AI vs regular IT — what is the difference?

Johan Loeckx
Artificial Intelligence Lab Brussels
5 min readJul 25, 2023

During public talks, I am often asked, “What is the difference between regular software and AI? Would you call rule-based systems AI?”.

I always had to resort to vague statements like “It depends” or “It is a vague border”. I was never really satisfied with my answer. So I took the time to think deeply about it and describe the boundary between regular IT and AI.

Where does IT end…

Software systems provide value to businesses by processing information or “data”. In their most rudimentary form, they allow us to create, store, update and retrieve it later on.

Retrieval, in its simplest form, performs a perfect match between numerical identifiers (e.g., your national security number). A little more advanced system may let you search on (parts) of a field value, make the retrieval case-insensitive, or perform basic pattern matching capabilities using regular expressions or similar (e.g. retrieve me all records for patients whose name start with “J” and end with “Smith”). The results may be displayed alphabetically, ordered by different fields, or grouped.

I doubt that anyone would call these systems “AI”. In the above examples, the criteria can be strictly defined syntactically, in form. There is no ambiguity in determining whether the letter “A” comes before “B” in the alphabet, salary is lower or higher than 50.000, or how grouping should occur. The functionality naturally translates into a formalised form like mathematics, SQL or code.

And AI start?

AI systems are of course also software systems that process information — so when do we call something AI instead of “regular” IT?
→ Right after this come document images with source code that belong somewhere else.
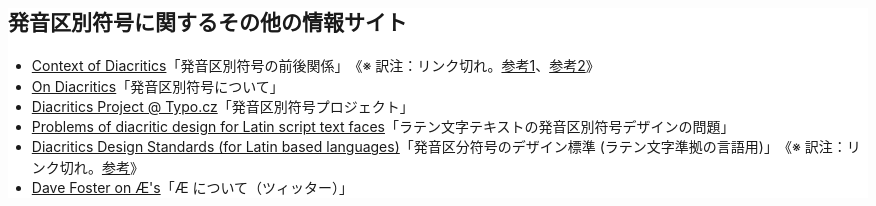 ## 発音区別符号に関するその他の情報サイト

* [Context of Diacritics](http://urtd.net/projects/cod/about)「発音区別符号の前後関係」　《※ 訳注：リンク切れ。[参考1](https://typedrawers.com/discussion/409/context-of-diacritics)、[参考2](https://www.setuptype.com/blog/context-of-diacritics)》
* [On Diacritics](http://ilovetypography.com/2009/01/24/on-diacritics/)「発音区別符号について」
* [Diacritics Project @ Typo.cz](http://diacritics.typo.cz/)「発音区別符号プロジェクト」
* [Problems of diacritic design for Latin script text faces](http://scripts.sil.org/ProbsOfDiacDesign)「ラテン文字テキストの発音区別符号デザインの問題」
* [Diacritics Design Standards (for Latin based languages)](http://www.microsoft.com/typography/developers/fdsspec/diacritics.htm)「発音区分符号のデザイン標準 (ラテン文字準拠の言語用)」　《※ 訳注：リンク切れ。[参考](https://learn.microsoft.com/en-us/typography/develop/character-design-standards/diacritics)》
* [Dave Foster on Æ's](https://twitter.com/fostertype/status/610292546971893760)「&AElig; について（ツィッター）」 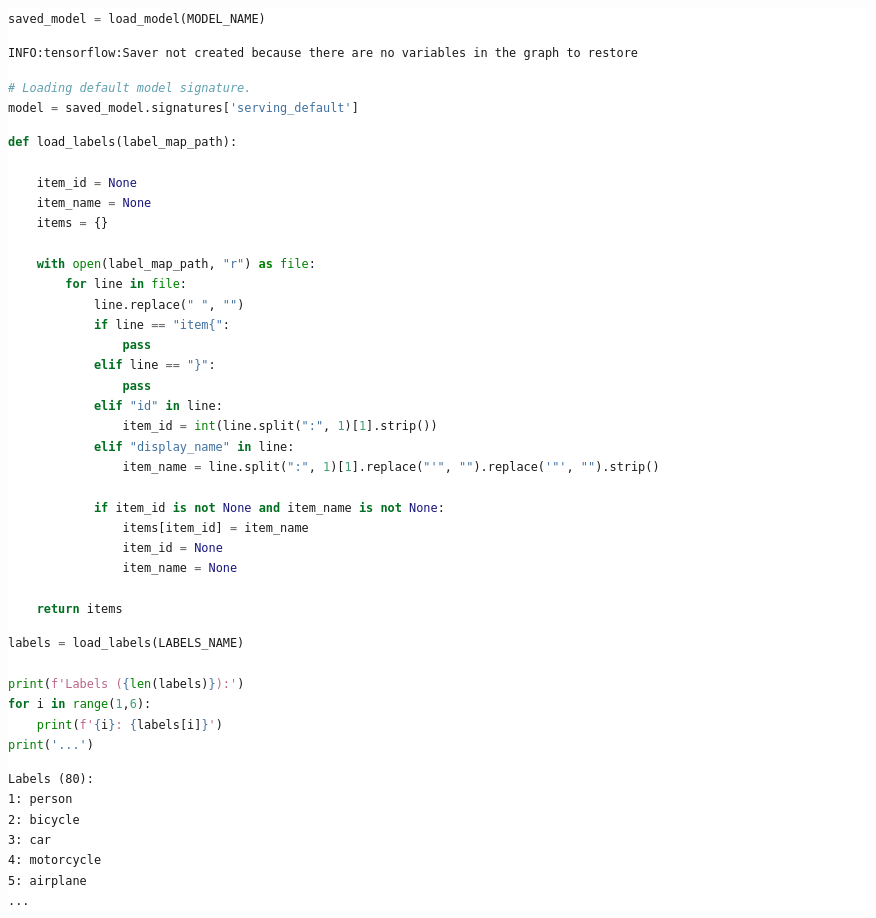 
```python
saved_model = load_model(MODEL_NAME)
```

    INFO:tensorflow:Saver not created because there are no variables in the graph to restore



```python
# Loading default model signature.
model = saved_model.signatures['serving_default']
```


```python
def load_labels(label_map_path):

    item_id = None
    item_name = None
    items = {}
    
    with open(label_map_path, "r") as file:
        for line in file:
            line.replace(" ", "")
            if line == "item{":
                pass
            elif line == "}":
                pass
            elif "id" in line:
                item_id = int(line.split(":", 1)[1].strip())
            elif "display_name" in line:
                item_name = line.split(":", 1)[1].replace("'", "").replace('"', "").strip()

            if item_id is not None and item_name is not None:
                items[item_id] = item_name
                item_id = None
                item_name = None

    return items
```


```python
labels = load_labels(LABELS_NAME)

print(f'Labels ({len(labels)}):')
for i in range(1,6):
    print(f'{i}: {labels[i]}')
print('...')
```

    Labels (80):
    1: person
    2: bicycle
    3: car
    4: motorcycle
    5: airplane
    ...
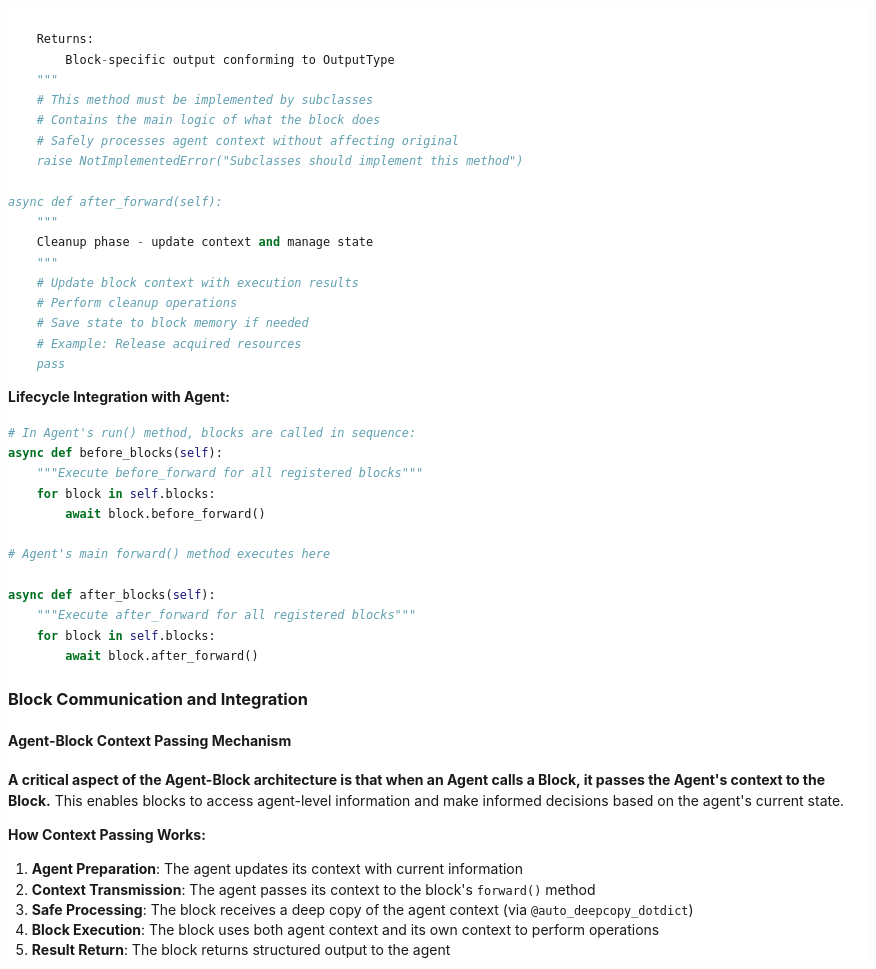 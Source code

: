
 ```python
    
    Returns:
        Block-specific output conforming to OutputType
    """
    # This method must be implemented by subclasses
    # Contains the main logic of what the block does
    # Safely processes agent context without affecting original
    raise NotImplementedError("Subclasses should implement this method")

async def after_forward(self):
    """
    Cleanup phase - update context and manage state
    """
    # Update block context with execution results
    # Perform cleanup operations
    # Save state to block memory if needed
    # Example: Release acquired resources
    pass
```

**Lifecycle Integration with Agent:**

```python
# In Agent's run() method, blocks are called in sequence:
async def before_blocks(self):
    """Execute before_forward for all registered blocks"""
    for block in self.blocks:
        await block.before_forward()

# Agent's main forward() method executes here

async def after_blocks(self):
    """Execute after_forward for all registered blocks"""
    for block in self.blocks:
        await block.after_forward()
```

### Block Communication and Integration

#### Agent-Block Context Passing Mechanism

**A critical aspect of the Agent-Block architecture is that when an Agent calls a Block, it passes the Agent's context to the Block.** This enables blocks to access agent-level information and make informed decisions based on the agent's current state.

**How Context Passing Works:**

1. **Agent Preparation**: The agent updates its context with current information
2. **Context Transmission**: The agent passes its context to the block's `forward()` method
3. **Safe Processing**: The block receives a deep copy of the agent context (via `@auto_deepcopy_dotdict`)
4. **Block Execution**: The block uses both agent context and its own context to perform operations
5. **Result Return**: The block returns structured output to the agent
Fundamentally, it depends on the depth of interpretation and whether the processing (the control flow and outcome of the code) depends on the input. In other words, the processing flow is reconfigured based on the data.

AI starts when a) control flow is configured by data or b) information processing manipulates representations at a “meaning” level.

Property 1: control flow is configured by data

A first fundamental characteristic of AI systems is that the control flow is not static, like most regular IT systems, but can depend on the input data. Please note that we define “data” broadly; they could be rows from a tabular dataset or rules in a rule-based system.

Picture a simple program consisting of if-then-else statements. When this program receives input, the sequence of these if-then-else statements is typically determined by humans during software development.

Things change when the control flow is configured by data. An algorithm will determine the amount, the nesting and the specifics of if-then-else statements based on the input data.

Consider the prototype program below.

if Person.Salary > 10000 {
Person.Influential = true
}

Traditionally, humans enter this code. When the code is output from an AI system, the decisions to pick the variable Person.Salary, the threshold value “10.000”, the output variable “Person.Influential”, and the value “true” are not left to a human designer but to an algorithm.

Examples of AI techniques that exhibit this property are machine learning, automated reasoning systems, time series forecasters, clustering and anomaly detection.

Property 2: manipulation of “meaning”

Let me clarify. With a “meaning level”, we intend an interpretation that cannot be straightforwardly derived from the data. Imagine we wish to characterise someone’s personality. One could use a theoretical framework like “OCEAN” that quantifies one’s Openness, Conscientiousness, Extroversion, Agreeableness, and Neuroticism and attribute 0–10 for each category and represent John’s personality as a vector (2, 9, 10, 6, 4).

These numbers in themselves do not represent one’s personality, of course. The vector could indicate a point in space at a particular time, demographic info — anything you like. The interpretation within the theoretical framework gives meaning to this data structure. So far, so good.

Manipulation of meaning

AI differs from IT because these data structures are also manipulated to derive new insights.

The manipulation of a data structure is restrained by its meaning.

For example, when the advice vector represents a point in space, it may make little “sense” to multiply the first two quantities (like the X and Y coordinate). If the two first components, however, represent salary and the number of connections on LinkedIn, one could say that the multiplication of these two could serve as a proxy for “influence”. In contrast, sorting does not depend on the meaning of the sorted words.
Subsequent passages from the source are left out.